Could you repeat the listing exactly, leaving out the pictures?

━━━━━━━━━━

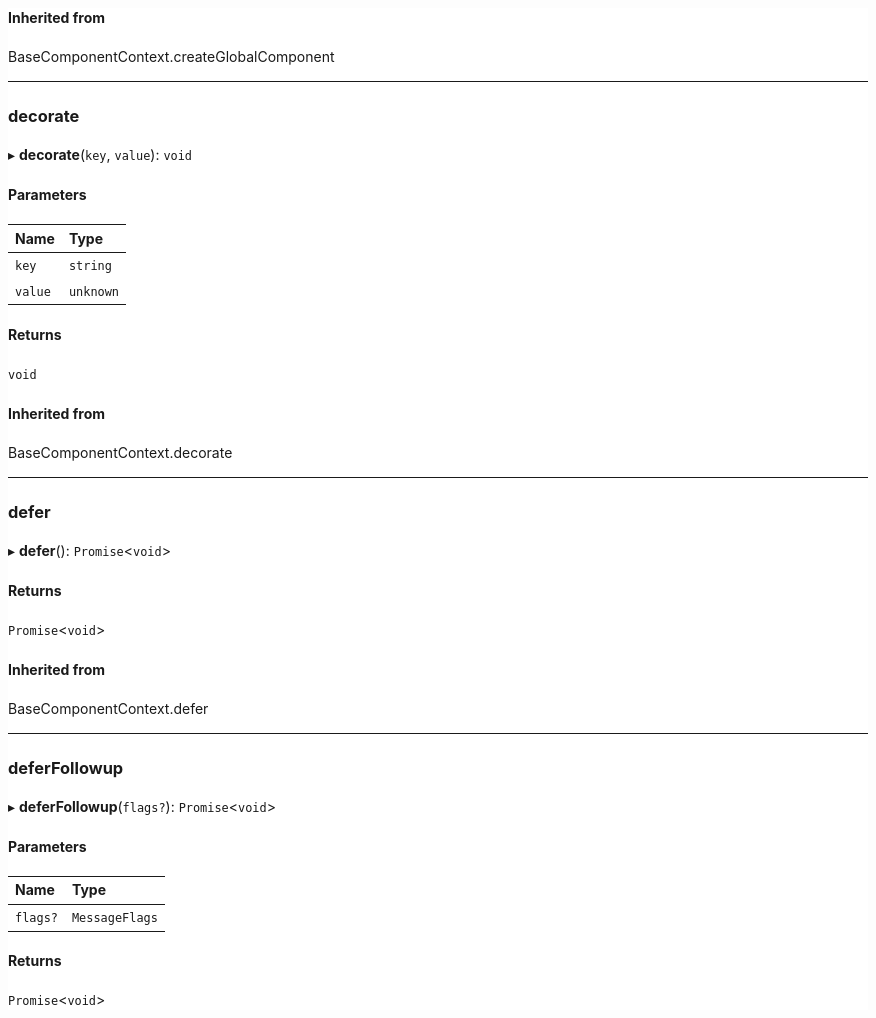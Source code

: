 #### Inherited from

BaseComponentContext.createGlobalComponent

___

### decorate

▸ **decorate**(`key`, `value`): `void`

#### Parameters

| Name | Type |
| :------ | :------ |
| `key` | `string` |
| `value` | `unknown` |

#### Returns

`void`

#### Inherited from

BaseComponentContext.decorate

___

### defer

▸ **defer**(): `Promise`<`void`\>

#### Returns

`Promise`<`void`\>

#### Inherited from

BaseComponentContext.defer

___

### deferFollowup

▸ **deferFollowup**(`flags?`): `Promise`<`void`\>

#### Parameters

| Name | Type |
| :------ | :------ |
| `flags?` | `MessageFlags` |

#### Returns

`Promise`<`void`\>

━━━━━━━━━━

Response area
Source code

: #### Inherited from

BaseComponentContext.createGlobalComponent

___

### decorate

▸ **decorate**(`key`, `value`): `void`

#### Parameters

| Name | Type |
| :------ | :------ |
| `key` | `string` |
| `value` | `unknown` |

#### Returns

`void`

#### Inherited from

BaseComponentContext.decorate

___

### defer

▸ **defer**(): `Promise`<`void`\>

#### Returns

`Promise`<`void`\>

#### Inherited from

BaseComponentContext.defer

___

### deferFollowup

▸ **deferFollowup**(`flags?`): `Promise`<`void`\>

#### Parameters

| Name | Type |
| :------ | :------ |
| `flags?` | `MessageFlags` |

#### Returns

`Promise`<`void`\>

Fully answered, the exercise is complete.